Just after the lunch period begins, two young men in black trench coats open fire in the parking lot. Senior Wade Frank, 18, outside in the parking lot next to a picnic area, hears popping noises and sees a girl lying against a curb, shot in the leg. As he watches, another youth is shot in the back and falls forward.
Then a gunman throws a bomb in the parking lot and goes inside.
“He just walked casually. He was in no hurry,” says Frank.
Sophomore Denny Rowe, 15, is having lunch outside with friends. “These guys opened fire on anything that looked human,” Rowe said. Bullets bounce everywhere.

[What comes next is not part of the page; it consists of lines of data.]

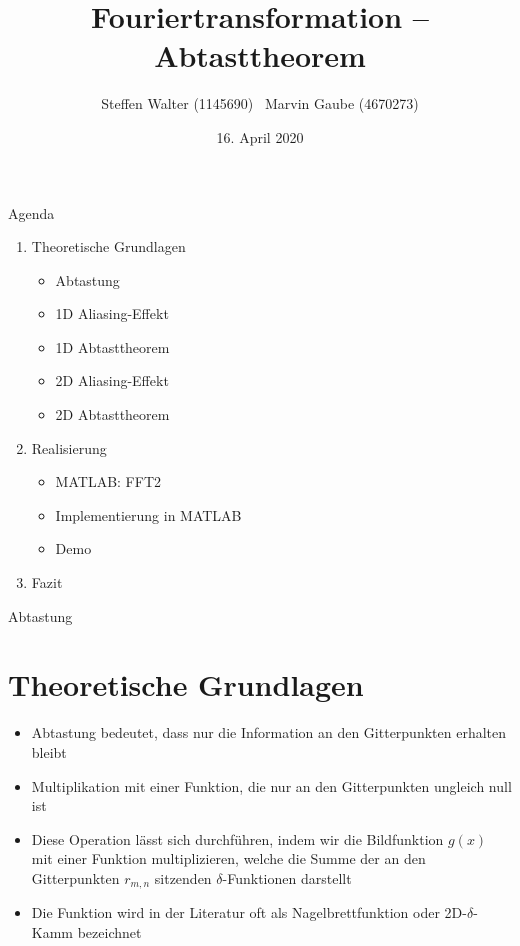 \documentclass{beamer}
\title{Fouriertransformation -- Abtasttheorem}
\author{Steffen Walter (1145690) \ Marvin Gaube (4670273)}
\institute{Duale Hochschule Baden-Württemberg -- Stuttgart\newline Vorlesung: Digitale Bildverarbeitung}
\date{16. April 2020}
\begin{document}
	\maketitle
	\begin{frame}{Agenda}
		\begin{enumerate}
			\item Theoretische Grundlagen
			\begin{itemize}
				\item Abtastung
				\item 1D Aliasing-Effekt
				\item 1D Abtasttheorem
				\item 2D Aliasing-Effekt
				\item 2D Abtasttheorem
			\end{itemize}
			\item Realisierung
			\begin{itemize}
				\item MATLAB: FFT2
				\item Implementierung in MATLAB
				\item Demo
			\end{itemize}
			\item Fazit
		\end{enumerate}
	\end{frame}

	
	\begin{frame}{Abtastung}
	\section{Theoretische Grundlagen}
	\begin{itemize}
		\item Abtastung bedeutet, dass nur die Information an den Gitterpunkten erhalten bleibt
		\item Multiplikation mit einer Funktion, die nur an den Gitterpunkten ungleich null ist
		\item Diese Operation lässt sich durchführen, indem wir die Bildfunktion $g(x)$ mit einer Funktion multiplizieren, welche die Summe der an den Gitterpunkten $r_{m,n}$ sitzenden $\delta$-Funktionen darstellt
		\item Die Funktion wird in der Literatur oft als Nagelbrettfunktion oder 2D-$\delta$-Kamm bezeichnet
	\end{itemize}	
	\end{frame}
\end{document}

“A boy was running and suddenly his ankle swelled with blood,” said sophomore Don Arnold, 16. “A girl was running and her head popped open.”

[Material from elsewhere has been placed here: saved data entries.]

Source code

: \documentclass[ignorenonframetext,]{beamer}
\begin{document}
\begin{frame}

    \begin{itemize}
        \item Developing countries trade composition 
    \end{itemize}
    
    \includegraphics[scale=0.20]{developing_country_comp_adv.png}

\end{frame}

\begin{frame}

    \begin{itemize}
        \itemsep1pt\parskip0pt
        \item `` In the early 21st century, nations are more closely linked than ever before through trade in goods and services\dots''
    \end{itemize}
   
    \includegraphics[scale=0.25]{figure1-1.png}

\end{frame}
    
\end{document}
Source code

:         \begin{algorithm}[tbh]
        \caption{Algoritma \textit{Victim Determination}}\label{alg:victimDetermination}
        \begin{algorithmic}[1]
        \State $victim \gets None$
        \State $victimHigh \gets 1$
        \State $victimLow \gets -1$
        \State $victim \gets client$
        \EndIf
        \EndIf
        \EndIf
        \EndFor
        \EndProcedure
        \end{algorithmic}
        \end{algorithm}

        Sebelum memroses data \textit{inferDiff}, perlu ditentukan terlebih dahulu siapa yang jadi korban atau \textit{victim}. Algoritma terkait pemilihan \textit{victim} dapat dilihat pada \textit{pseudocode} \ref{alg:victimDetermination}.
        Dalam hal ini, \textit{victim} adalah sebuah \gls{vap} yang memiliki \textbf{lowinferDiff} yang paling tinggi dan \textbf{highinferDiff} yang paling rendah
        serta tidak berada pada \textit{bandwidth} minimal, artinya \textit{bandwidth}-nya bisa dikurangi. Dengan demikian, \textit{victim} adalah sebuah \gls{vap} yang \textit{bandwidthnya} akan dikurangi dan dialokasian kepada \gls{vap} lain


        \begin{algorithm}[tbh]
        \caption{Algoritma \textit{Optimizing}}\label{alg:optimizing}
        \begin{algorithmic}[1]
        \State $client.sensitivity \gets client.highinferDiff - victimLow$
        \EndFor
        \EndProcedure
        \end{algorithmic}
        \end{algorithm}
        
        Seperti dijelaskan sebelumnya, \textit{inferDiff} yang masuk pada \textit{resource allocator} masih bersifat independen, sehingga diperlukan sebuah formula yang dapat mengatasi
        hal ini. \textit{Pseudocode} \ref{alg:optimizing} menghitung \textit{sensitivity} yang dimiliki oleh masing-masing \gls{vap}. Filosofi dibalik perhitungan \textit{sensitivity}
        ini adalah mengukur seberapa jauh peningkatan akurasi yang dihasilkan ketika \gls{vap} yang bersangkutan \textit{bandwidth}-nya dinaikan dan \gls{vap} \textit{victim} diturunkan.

As the gunmen enter the school, two students lie dead outside. Still shooting, the two walk to the cafeteria, where food server Karen Nielsen hears someone yelling, “Get down!”

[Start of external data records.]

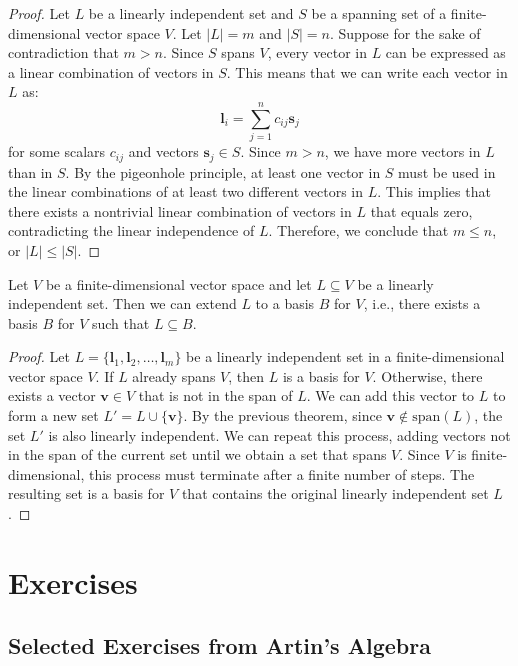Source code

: \documentclass[openany]{book}
\begin{document}
\begin{proof}
    Let $L$ be a linearly independent set and $S$ be a spanning set of a finite-dimensional vector space $V$. Let $|L| = m$ and $|S| = n$. Suppose for the sake of contradiction that $m > n$. Since $S$ spans $V$, every vector in $L$ can be expressed as a linear combination of vectors in $S$. This means that we can write each vector in $L$ as:
    $$\mathbf{l}_i = \sum_{j=1}^n c_{ij} \mathbf{s}_j$$
    for some scalars $c_{ij}$ and vectors $\mathbf{s}_j \in S$. Since $m > n$, we have more vectors in $L$ than in $S$. By the pigeonhole principle, at least one vector in $S$ must be used in the linear combinations of at least two different vectors in $L$. This implies that there exists a nontrivial linear combination of vectors in $L$ that equals zero, contradicting the linear independence of $L$. Therefore, we conclude that $m \leq n$, or $\lvert L \rvert \leq \lvert S \rvert$. 
\end{proof}
\begin{mytheorem}
    Let $V$ be a finite-dimensional vector space and let $L \subseteq V$ be a linearly independent set. Then we can extend $L$ to a basis $B$ for $V$, i.e., there exists a basis $B$ for $V$ such that $L \subseteq B$.
\end{mytheorem}
\begin{proof}
    Let $L = \{\mathbf{l}_1, \mathbf{l}_2, \ldots, \mathbf{l}_m\}$ be a linearly independent set in a finite-dimensional vector space $V$. If $L$ already spans $V$, then $L$ is a basis for $V$. Otherwise, there exists a vector $\mathbf{v} \in V$ that is not in the span of $L$. We can add this vector to $L$ to form a new set $L' = L \cup \{\mathbf{v}\}$. By the previous theorem, since $\mathbf{v} \notin \text{span}(L)$, the set $L'$ is also linearly independent. We can repeat this process, adding vectors not in the span of the current set until we obtain a set that spans $V$. Since $V$ is finite-dimensional, this process must terminate after a finite number of steps. The resulting set is a basis for $V$ that contains the original linearly independent set $L$.
\end{proof}

\section{Exercises}
\subsection{Selected Exercises from Artin's Algebra}
\end{document}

Klebold, 17, and Harris, 18, are heavily armed: an assault rifle, sawed-off shotguns, handguns. In the cafeteria, someone takes off his trench coat to reveal homemade grenades. He throws a pipe bomb.
Gunshots ring out. Students fall. One gets up to run and others follow.
The news is spreading: the ‘Trenchcoat Mafia’ has gone mad. Many of the building’s 900 students duck into closets and bathrooms, under tables and chairs. A couple calls 911 on cell phones. Dozens flee the building and hide in the bushes around the school.
Senior Nick Foss, 18, and a friend push two teachers, a chef and another woman into a bathroom. “I heard people praying for their spouses and children,” Foss said. The attackers bang on doors and shout: “We know you’re in there.”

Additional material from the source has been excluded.